A Duloxetine Dosing Strategy Study in Korean Patients With Major Depressive Disorder

This study has been completed.
Sponsor:
Collaborator:
Boehringer Ingelheim
Information provided by (Responsible Party):
Eli Lilly and Company
ClinicalTrials.gov Identifier:
NCT00960986
First received: August 17, 2009
Last updated: March 23, 2012
Last verified: March 2012
  Purpose

The purpose of this study is to assess nausea severity in response to four different drug dosing strategies of Duloxetine (30 mg with food, 60 mg with food, 30 mg without food, and 60 mg without food) in Korean patients with major depressive disorder (MDD).


Condition Intervention Phase
Major Depressive Disorder (MDD)
Drug: Duloxetine hydrochloride
Phase 4

Study Type: Interventional
Study Design: Allocation: Randomized
Endpoint Classification: Safety/Efficacy Study
Intervention Model: Parallel Assignment
Masking: Open Label
Primary Purpose: Treatment
Official Title: A Phase 4 Comparison of Duloxetine Dosing Strategies in the Treatment of Korean Patients With Major Depressive Disorder

Resource links provided by NLM:


Further study details as provided by Eli Lilly and Company:

Primary Outcome Measures:
  • Mean Maximum Nausea Severity, Association for Methodology and Documentation in Psychiatry (AMDP-5) Adverse Event (AE) Scale Item 112 (Nausea) [ Time Frame: 1 week and 8 weeks ] [ Designated as safety issue: Yes ]
    AMDP-5 AE scale Item 112 (nausea) measured nausea severity during treatment (Week 0-8). The scores ranged from 0-3: 0=Not present; 1=Mild; 2=Moderate; 3=Severe.
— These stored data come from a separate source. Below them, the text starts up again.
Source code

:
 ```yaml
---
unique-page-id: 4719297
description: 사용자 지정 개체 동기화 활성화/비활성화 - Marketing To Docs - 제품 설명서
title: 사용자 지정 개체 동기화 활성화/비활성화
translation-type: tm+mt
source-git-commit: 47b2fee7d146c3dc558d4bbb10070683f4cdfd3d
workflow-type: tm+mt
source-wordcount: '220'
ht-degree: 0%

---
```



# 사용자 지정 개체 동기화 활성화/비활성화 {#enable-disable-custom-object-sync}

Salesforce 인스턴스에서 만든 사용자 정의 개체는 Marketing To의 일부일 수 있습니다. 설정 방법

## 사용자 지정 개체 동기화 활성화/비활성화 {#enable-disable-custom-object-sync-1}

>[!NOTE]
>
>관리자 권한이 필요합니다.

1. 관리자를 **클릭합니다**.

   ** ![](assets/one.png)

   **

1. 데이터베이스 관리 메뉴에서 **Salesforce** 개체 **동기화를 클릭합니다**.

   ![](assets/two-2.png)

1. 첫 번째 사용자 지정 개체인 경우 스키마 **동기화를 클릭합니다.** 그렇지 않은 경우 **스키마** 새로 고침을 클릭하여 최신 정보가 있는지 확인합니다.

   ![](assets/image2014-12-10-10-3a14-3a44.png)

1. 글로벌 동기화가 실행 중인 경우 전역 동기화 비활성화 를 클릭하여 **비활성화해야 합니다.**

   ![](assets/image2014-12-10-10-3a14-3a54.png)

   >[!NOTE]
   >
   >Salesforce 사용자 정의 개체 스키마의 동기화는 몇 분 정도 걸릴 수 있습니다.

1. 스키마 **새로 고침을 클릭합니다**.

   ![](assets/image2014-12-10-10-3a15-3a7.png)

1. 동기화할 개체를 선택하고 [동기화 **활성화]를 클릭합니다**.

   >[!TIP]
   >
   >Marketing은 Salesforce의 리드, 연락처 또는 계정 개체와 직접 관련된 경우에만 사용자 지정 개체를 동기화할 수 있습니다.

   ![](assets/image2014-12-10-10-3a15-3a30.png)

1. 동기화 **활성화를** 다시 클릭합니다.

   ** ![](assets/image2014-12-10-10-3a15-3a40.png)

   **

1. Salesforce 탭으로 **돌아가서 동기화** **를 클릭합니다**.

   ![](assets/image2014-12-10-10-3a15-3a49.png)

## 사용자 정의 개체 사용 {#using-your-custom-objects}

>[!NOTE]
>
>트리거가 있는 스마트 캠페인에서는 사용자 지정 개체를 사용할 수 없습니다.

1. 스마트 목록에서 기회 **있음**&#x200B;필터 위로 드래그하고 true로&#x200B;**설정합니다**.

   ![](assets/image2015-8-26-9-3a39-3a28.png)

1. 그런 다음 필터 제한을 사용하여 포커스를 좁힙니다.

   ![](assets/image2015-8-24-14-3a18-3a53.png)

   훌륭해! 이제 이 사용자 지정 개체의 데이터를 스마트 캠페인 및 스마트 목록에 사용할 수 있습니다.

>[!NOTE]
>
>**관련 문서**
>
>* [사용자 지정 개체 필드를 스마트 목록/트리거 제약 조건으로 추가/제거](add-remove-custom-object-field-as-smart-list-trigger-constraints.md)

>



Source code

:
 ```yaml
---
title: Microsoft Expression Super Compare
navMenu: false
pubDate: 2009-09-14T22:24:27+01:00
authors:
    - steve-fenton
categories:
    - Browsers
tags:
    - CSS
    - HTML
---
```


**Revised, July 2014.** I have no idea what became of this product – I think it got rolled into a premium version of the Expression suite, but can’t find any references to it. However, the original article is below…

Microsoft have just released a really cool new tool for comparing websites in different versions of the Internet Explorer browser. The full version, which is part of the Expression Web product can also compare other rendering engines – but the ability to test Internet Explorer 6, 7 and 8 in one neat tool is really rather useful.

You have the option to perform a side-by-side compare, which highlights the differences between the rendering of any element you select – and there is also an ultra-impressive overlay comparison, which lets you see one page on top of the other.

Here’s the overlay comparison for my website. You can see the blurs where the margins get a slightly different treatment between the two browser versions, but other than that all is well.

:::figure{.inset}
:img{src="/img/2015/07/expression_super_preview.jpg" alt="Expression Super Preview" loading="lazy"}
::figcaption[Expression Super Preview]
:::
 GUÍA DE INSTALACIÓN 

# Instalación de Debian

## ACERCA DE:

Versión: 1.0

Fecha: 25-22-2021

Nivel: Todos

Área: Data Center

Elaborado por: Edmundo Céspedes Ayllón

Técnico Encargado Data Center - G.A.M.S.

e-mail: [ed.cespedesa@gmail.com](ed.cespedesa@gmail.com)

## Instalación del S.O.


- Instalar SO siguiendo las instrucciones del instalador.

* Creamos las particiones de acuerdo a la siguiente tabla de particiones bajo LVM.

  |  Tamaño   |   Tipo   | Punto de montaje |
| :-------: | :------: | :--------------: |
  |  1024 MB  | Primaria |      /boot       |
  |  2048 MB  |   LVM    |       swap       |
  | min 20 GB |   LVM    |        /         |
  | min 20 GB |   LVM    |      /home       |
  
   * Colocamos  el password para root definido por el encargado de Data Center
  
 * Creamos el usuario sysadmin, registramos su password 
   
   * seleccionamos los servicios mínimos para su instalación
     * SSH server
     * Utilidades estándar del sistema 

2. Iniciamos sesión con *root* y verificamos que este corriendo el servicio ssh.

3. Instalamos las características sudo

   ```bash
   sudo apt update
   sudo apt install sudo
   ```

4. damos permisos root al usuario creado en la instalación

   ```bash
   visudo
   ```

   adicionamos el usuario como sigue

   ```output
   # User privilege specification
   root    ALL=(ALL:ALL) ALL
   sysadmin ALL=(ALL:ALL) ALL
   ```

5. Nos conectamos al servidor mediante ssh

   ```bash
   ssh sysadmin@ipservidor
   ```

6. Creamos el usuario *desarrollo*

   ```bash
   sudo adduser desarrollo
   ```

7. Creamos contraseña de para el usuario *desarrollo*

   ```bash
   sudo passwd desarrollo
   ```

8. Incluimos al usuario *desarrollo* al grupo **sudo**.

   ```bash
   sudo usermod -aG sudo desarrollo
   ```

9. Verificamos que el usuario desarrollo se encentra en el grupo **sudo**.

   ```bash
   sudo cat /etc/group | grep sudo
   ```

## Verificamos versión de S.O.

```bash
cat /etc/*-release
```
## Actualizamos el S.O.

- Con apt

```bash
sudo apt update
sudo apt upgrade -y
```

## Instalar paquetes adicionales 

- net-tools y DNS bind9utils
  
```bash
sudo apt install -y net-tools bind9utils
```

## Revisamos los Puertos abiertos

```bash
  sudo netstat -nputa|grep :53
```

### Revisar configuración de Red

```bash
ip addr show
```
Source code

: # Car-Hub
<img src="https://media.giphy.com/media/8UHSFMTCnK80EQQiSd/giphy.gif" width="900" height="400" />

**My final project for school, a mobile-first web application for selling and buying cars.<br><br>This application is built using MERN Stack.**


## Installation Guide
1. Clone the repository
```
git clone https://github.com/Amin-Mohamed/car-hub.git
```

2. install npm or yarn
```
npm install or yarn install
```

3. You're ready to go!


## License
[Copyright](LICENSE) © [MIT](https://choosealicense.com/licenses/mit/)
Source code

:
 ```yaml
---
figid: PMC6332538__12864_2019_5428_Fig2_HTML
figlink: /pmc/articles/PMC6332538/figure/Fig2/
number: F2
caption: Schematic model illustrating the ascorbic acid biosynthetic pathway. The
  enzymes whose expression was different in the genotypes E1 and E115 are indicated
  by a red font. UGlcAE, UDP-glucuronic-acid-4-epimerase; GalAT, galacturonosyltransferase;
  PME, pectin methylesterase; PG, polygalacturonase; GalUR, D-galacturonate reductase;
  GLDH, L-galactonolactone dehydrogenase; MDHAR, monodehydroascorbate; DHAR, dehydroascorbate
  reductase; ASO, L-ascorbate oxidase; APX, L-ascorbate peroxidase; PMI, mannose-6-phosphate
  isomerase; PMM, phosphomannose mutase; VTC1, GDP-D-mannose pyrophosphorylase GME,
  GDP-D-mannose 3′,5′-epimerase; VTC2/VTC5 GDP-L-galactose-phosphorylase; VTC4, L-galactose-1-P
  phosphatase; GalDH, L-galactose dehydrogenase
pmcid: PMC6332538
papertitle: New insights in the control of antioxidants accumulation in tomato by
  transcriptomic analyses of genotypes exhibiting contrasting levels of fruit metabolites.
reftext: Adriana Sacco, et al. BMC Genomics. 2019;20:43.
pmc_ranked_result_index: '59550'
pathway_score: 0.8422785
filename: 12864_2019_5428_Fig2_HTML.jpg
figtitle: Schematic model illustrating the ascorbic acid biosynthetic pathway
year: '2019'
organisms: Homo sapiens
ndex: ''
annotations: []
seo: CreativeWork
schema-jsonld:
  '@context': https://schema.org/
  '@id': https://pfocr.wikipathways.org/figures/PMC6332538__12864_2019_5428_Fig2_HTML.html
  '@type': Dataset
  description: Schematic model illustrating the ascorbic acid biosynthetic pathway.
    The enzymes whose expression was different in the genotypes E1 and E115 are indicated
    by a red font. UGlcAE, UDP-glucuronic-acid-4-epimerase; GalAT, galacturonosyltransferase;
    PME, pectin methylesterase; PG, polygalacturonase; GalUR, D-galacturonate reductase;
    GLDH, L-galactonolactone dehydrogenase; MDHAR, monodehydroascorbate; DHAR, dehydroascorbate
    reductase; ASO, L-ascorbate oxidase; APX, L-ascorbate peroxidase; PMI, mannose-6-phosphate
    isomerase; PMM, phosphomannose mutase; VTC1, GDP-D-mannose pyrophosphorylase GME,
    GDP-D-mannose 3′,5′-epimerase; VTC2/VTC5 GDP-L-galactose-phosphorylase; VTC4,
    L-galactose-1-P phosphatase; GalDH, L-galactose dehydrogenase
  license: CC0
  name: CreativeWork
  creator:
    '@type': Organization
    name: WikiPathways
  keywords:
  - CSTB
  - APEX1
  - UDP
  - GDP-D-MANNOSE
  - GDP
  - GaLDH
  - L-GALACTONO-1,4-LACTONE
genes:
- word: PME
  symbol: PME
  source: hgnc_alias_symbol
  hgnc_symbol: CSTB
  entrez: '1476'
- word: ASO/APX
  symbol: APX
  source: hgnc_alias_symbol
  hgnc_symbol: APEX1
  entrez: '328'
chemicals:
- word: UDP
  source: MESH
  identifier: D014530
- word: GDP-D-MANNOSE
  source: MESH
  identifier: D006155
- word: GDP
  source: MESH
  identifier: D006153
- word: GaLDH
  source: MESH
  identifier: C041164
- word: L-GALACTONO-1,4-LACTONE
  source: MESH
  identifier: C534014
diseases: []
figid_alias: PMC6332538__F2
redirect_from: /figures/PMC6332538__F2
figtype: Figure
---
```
Secondary Outcome Measures:
  • Mean Change From Baseline to 8-Week Endpoint in Association for Methodology and Documentation in Psychiatry (AMDP-5) Adverse Event (AE) Scale Item 112 (Nausea) [ Time Frame: Baseline, 8 weeks ] [ Designated as safety issue: Yes ]
    Scores for AE scale Item 112 (nausea) of AMDP-5 (Week 0-8) ranged from 0-3: 0=Not present; 1=Mild; 2=Moderate; 3=Severe. Least Squares (LS) Means were adjusted for treatment group, site, visit and treatment-by-visit interaction, gender, age, baseline score and baseline score-by-visit interaction, and an unstructured covariate matrix.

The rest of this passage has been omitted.